Exercise objective: Using the listing below, retype exactly the lines starting at the one with "Our Node server" and ending at the one with "- Open a terminal", and include both.

·····

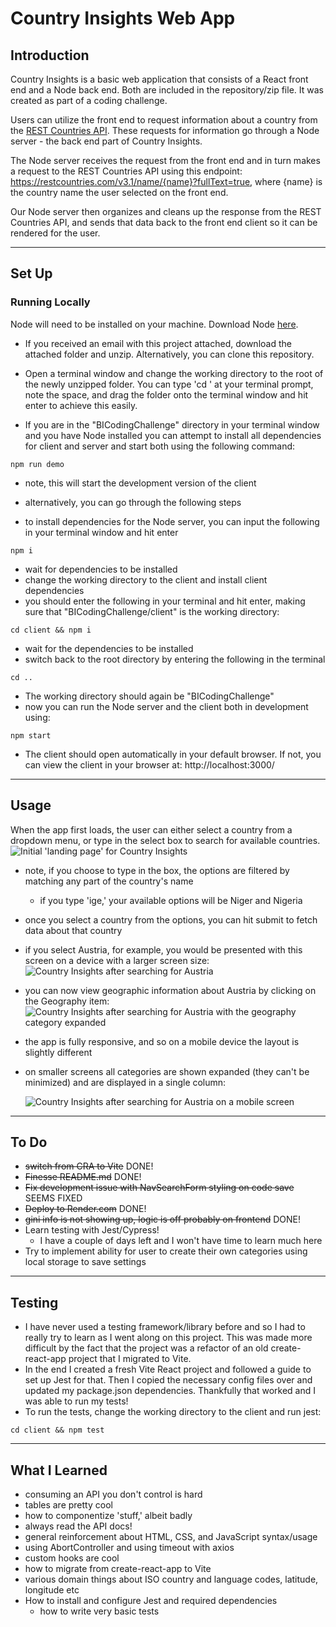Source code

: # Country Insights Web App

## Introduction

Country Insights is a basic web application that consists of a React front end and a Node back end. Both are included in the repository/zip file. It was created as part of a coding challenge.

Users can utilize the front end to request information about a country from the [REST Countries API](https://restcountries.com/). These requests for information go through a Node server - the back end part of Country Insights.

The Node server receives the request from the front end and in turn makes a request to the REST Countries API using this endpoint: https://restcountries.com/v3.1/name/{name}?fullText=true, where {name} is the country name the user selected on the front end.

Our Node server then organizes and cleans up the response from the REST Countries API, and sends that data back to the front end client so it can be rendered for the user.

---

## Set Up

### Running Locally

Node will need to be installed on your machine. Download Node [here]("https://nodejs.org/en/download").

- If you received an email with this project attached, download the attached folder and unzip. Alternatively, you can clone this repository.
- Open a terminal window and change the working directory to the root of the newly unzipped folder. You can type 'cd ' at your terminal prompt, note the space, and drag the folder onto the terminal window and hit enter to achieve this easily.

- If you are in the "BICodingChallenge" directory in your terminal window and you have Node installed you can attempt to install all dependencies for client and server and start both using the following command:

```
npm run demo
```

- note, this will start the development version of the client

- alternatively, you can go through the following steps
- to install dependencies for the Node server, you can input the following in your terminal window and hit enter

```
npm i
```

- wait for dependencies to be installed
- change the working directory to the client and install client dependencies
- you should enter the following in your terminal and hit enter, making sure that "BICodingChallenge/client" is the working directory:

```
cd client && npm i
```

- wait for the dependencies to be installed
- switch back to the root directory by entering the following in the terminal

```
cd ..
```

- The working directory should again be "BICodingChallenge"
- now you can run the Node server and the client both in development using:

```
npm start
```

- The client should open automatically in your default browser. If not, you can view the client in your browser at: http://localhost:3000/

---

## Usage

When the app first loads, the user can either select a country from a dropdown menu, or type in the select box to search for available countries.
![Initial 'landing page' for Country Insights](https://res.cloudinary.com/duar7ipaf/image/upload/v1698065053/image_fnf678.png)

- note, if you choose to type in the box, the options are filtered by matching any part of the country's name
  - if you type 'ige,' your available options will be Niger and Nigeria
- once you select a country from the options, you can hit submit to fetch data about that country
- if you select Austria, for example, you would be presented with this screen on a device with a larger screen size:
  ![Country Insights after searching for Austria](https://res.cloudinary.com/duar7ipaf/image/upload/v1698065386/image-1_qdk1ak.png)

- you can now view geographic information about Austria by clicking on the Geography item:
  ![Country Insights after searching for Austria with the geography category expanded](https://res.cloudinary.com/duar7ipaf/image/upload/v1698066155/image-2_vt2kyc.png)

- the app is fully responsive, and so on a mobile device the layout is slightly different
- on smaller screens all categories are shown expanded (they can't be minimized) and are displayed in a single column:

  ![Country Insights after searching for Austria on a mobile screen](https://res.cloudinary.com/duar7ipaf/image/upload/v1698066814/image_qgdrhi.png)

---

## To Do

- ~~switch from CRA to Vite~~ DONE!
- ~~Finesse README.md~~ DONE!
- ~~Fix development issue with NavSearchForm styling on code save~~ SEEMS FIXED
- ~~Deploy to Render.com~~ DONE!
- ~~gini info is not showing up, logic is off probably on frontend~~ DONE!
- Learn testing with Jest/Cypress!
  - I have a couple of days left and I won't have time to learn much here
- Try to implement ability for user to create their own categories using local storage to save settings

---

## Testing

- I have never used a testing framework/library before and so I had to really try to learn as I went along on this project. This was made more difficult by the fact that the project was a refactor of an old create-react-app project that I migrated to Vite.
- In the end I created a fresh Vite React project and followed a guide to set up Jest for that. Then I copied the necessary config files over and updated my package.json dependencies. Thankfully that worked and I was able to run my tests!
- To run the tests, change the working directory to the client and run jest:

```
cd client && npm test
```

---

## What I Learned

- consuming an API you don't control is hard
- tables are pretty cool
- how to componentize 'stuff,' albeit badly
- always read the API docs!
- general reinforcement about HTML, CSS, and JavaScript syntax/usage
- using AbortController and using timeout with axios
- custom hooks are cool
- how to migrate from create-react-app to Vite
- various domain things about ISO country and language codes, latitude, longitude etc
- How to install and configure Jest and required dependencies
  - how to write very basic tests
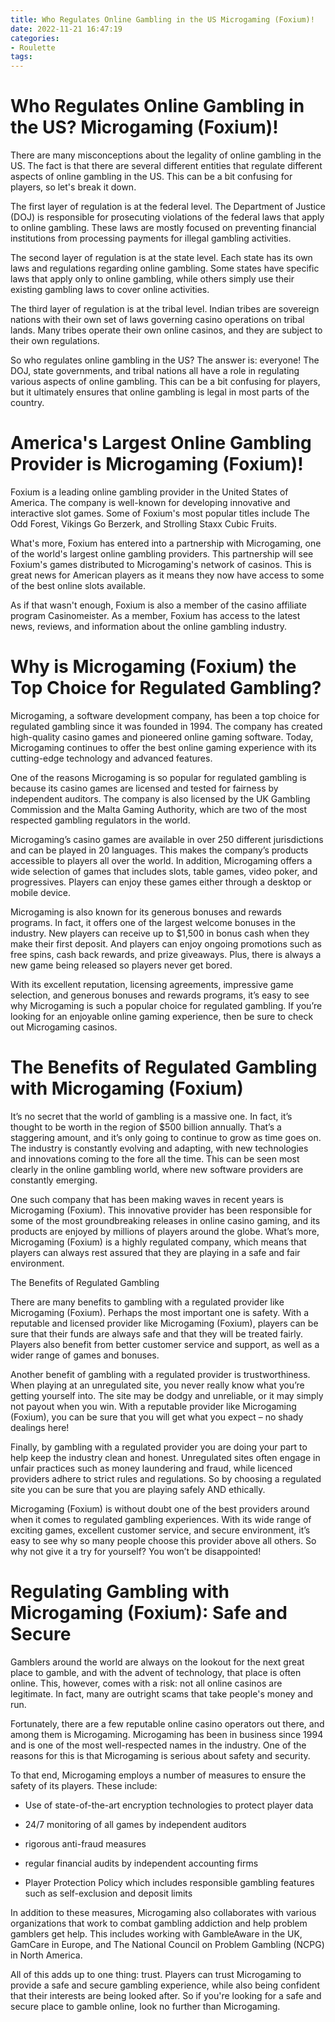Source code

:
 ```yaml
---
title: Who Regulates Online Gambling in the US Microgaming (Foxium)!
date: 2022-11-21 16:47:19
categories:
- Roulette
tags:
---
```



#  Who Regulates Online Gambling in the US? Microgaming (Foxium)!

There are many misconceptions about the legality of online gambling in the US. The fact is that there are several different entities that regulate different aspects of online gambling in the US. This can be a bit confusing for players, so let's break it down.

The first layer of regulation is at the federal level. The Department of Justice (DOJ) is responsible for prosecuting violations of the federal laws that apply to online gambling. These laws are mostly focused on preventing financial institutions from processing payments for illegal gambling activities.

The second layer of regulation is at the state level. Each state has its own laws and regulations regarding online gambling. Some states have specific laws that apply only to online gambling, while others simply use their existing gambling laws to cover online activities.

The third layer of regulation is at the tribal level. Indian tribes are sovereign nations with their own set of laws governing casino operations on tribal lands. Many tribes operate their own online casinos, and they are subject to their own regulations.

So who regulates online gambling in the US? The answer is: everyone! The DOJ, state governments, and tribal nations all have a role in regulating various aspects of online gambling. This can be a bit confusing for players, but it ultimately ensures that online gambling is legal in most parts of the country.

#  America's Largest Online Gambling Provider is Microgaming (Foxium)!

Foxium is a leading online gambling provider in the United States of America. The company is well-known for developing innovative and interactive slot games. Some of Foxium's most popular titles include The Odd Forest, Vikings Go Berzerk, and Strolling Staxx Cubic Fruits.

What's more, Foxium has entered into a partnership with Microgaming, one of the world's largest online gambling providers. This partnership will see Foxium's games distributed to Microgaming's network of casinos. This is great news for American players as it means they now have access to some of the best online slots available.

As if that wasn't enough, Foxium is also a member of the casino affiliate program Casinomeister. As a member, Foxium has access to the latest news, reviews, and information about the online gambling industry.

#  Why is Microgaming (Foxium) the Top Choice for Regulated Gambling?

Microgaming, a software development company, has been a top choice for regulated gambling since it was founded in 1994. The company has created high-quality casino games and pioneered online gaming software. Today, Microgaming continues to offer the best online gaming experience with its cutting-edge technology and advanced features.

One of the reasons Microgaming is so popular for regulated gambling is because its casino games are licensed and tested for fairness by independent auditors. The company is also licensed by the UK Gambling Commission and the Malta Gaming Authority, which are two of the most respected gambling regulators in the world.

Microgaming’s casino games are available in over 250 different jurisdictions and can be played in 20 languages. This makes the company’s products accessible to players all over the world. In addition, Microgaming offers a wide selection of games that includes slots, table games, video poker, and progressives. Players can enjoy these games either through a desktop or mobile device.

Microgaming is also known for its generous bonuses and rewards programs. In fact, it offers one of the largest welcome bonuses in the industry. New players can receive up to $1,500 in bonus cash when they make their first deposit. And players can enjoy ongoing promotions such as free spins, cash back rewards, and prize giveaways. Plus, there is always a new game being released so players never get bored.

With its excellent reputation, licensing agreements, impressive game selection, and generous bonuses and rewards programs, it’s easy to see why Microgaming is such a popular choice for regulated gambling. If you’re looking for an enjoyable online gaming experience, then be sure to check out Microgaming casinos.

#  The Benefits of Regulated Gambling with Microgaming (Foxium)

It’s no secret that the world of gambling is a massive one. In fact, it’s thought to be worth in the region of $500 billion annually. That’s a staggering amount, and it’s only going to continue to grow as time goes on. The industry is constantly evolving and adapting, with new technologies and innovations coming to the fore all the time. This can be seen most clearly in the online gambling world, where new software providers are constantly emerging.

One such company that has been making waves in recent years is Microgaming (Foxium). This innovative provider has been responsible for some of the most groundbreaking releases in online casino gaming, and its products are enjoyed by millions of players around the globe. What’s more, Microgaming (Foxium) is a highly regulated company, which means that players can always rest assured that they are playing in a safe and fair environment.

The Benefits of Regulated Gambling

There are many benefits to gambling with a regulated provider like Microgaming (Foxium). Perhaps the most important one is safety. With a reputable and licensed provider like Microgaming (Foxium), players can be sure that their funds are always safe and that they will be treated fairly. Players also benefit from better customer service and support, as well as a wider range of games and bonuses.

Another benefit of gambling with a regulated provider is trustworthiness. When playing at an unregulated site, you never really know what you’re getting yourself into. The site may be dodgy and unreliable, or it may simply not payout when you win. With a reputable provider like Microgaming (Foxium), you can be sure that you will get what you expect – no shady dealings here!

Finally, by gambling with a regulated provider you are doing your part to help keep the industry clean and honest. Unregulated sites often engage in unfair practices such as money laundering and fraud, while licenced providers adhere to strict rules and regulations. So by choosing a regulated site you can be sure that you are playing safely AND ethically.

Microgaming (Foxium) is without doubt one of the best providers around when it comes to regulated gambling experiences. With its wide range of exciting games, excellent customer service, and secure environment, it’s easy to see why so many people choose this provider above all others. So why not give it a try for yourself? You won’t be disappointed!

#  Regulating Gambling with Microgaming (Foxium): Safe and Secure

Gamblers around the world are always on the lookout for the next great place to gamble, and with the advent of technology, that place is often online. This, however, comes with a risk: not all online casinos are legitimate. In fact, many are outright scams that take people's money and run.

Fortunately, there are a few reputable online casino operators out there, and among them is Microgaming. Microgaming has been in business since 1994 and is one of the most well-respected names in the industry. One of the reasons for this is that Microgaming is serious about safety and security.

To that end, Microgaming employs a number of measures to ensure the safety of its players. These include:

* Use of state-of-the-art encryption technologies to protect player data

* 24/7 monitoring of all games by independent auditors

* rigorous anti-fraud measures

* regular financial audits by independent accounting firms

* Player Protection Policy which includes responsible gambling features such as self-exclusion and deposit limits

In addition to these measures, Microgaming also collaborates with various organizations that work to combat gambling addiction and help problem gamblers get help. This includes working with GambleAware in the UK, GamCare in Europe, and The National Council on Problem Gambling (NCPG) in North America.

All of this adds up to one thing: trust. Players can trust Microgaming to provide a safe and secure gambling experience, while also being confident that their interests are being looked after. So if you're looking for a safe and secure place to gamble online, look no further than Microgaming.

·····

Exercise answer:
Our Node server then organizes and cleans up the response from the REST Countries API, and sends that data back to the front end client so it can be rendered for the user.

---

## Set Up

### Running Locally

Node will need to be installed on your machine. Download Node [here]("https://nodejs.org/en/download").

- If you received an email with this project attached, download the attached folder and unzip. Alternatively, you can clone this repository.
- Open a terminal window and change the working directory to the root of the newly unzipped folder. You can type 'cd ' at your terminal prompt, note the space, and drag the folder onto the terminal window and hit enter to achieve this easily.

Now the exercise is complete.